Qui est Benoît Pelletier ?

Photo Guillaume St-Pierre, Le Journal de Montréal
Benoit Pelletier
Photo Guillaume St-Pierre,
LE JOURNAL DE MONTRÉAL
  • Député de Chapleau, en Outaouais,
    de 1998 à 2008
  • Entre autres ministre des Affaires intergouvernementales et de la Francophonie canadienne
  • Président du comité spécial du PLQ sur l’avenir politique et constitutionnel de la société québécoise
  • Auteur de nombreux ouvrages sur le fédéralisme, le Québec et la constitution

 

Elle est souhaitable, l’idée du Canada à 100 millions ?

Je pense que les acteurs fédéraux, en bonne partie, sont obnubilés par les chiffres et oublient la francité, oublient l’importance que la langue française conserve son statut au canada, oublient l’importance finalement d’aider le français dans ce pays. Quand j’entends les arguments de monsieur Trudeau et de monsieur Rodriguez, je me dis que franchement, on n’est pas sortis de l’auberge. Parce que finalement, c’est pas en augmentant le nombre d’immigrants au Québec qu’on va régler la situation, c’est en s’efforçant de définir et de toujours redéfinir le Canada comme un pays fondé sur une dualité linguistique.


Est-ce que le Québec est condamné à diminuer en importance dans le Canada ?

Quand j’étais en politique, j’étais fédéraliste, j’étais conscient de cette menace à terme pour le Québec. Je pense que la baisse du poids du Québec à l’intérieur du Canada, c’est un phénomène irréversible. On va assister de façon très impuissante à une baisse et du poids démographique et du poids politique à l’intérieur du Canada. Le portrait est plutôt sombre pour le Québec. Vous et moi et les autres francophones, on va être aux premières loges.


Est-il logique et légitime de s’inquiéter de la perte du poids du Québec au sein du Canada ?

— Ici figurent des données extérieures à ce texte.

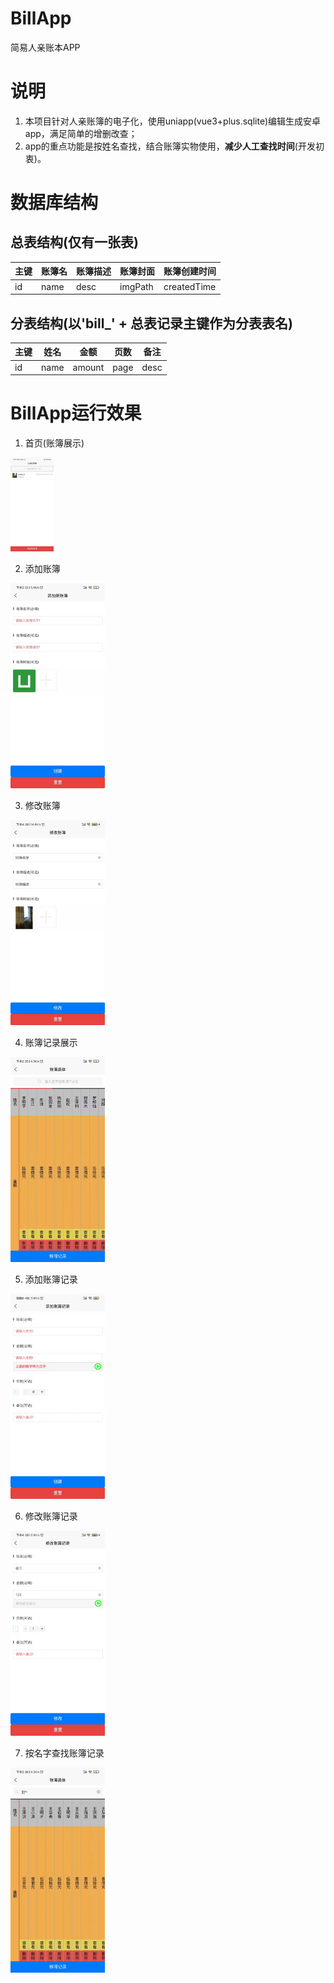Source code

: # BillApp
简易人亲账本APP

# 说明
1. 本项目针对人亲账簿的电子化，使用uniapp(vue3+plus.sqlite)编辑生成安卓app，满足简单的增删改查；
2. app的重点功能是按姓名查找，结合账簿实物使用，**减少人工查找时间**(开发初衷)。

# 数据库结构
## 总表结构(仅有一张表)
| 主键  |  账簿名  |  账簿描述   | 账簿封面   |账簿创建时间   |
| ----  | ----    |   ----     |   ----     |  ----        |
|  id   |  name    |  desc      | imgPath    | createdTime   |
## 分表结构(以'bill_' + 总表记录主键作为分表表名)
| 主键   |   姓名  |  金额    |  页数 | 备注  |
| ----   | ----    |   ----  | ----  | ---- |
|  id    |   name  |  amount | page   |desc |

# BillApp运行效果
1. 首页(账簿展示)

<img alt="首页效果图" height="150px" src="https://github.com/letsgo0/BillApp/blob/master/docs/readmeImage/init.jpg" />

2. 添加账簿

<img alt="添加账簿效果图" width="30%" src="https://github.com/letsgo0/BillApp/blob/master/docs/readmeImage/createBill.jpg" />

3. 修改账簿

<img alt="修改账簿效果图" width="30%" src="https://github.com/letsgo0/BillApp/blob/master/docs/readmeImage/updateBill.jpg" />

4. 账簿记录展示

<img alt="账簿记录展示效果图" width="30%" src="https://github.com/letsgo0/BillApp/blob/master/docs/readmeImage/ShowBillRecord.jpg" />

5. 添加账簿记录

<img alt="添加账簿记录效果图" width="30%" src="https://github.com/letsgo0/BillApp/blob/master/docs/readmeImage/createBillRecord.jpg" />

6. 修改账簿记录

<img alt="修改账簿记录效果图" width="30%" src="https://github.com/letsgo0/BillApp/blob/master/docs/readmeImage/updateBillRecord.jpg" />

7. 按名字查找账簿记录

<img alt="查找效果图" width="30%" src="https://github.com/letsgo0/BillApp/blob/master/docs/readmeImage/ShowBillRecordAfterFilter.jpg" />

Lorsqu’il y a 20 ans, 30 ans ou 40 ans, on disait que le Québec a tous les outils pour s’épanouir à l’intérieur du Canada, on ne mentionnait pas comme fédéraliste que son poids politique et son poids démographique risquent de diminuer au point où la force du Québec au Canada va être très relative, et puis même va devenir très discutable.


Ce n’était pas quelque chose qu’on voulait s’avouer ?

Absolument. Je suis très très candide avec vous, parce que les autres acteurs politiques fédéralistes ne l’admettront pas aussi crûment que moi. Quand vous entendez monsieur Trudeau et monsieur Rodriguez [...], ce sont des gens qui ferment les yeux en se disant que mon Dieu, le Canada est une source d’avenir pour le Québec. Oui, mais c’est une source d’avenir pour un Québec qui va être constamment diminué, néanmoins.


Avec de tels constats, pourquoi pas la souveraineté ?

Je doute fort que le Québec devienne un État souverain un de ces jours, surtout en voyant le peu d’appui dans la population et chez les jeunes. Depuis 1995, il y a eu énormément d’immigrants qui se sont ajoutés au Québec et qui transforment beaucoup la donne sociale. Cela éloigne la perspective d’un Québec souverain.


Ça prendrait quoi pour assurer au Québec un poids politique ?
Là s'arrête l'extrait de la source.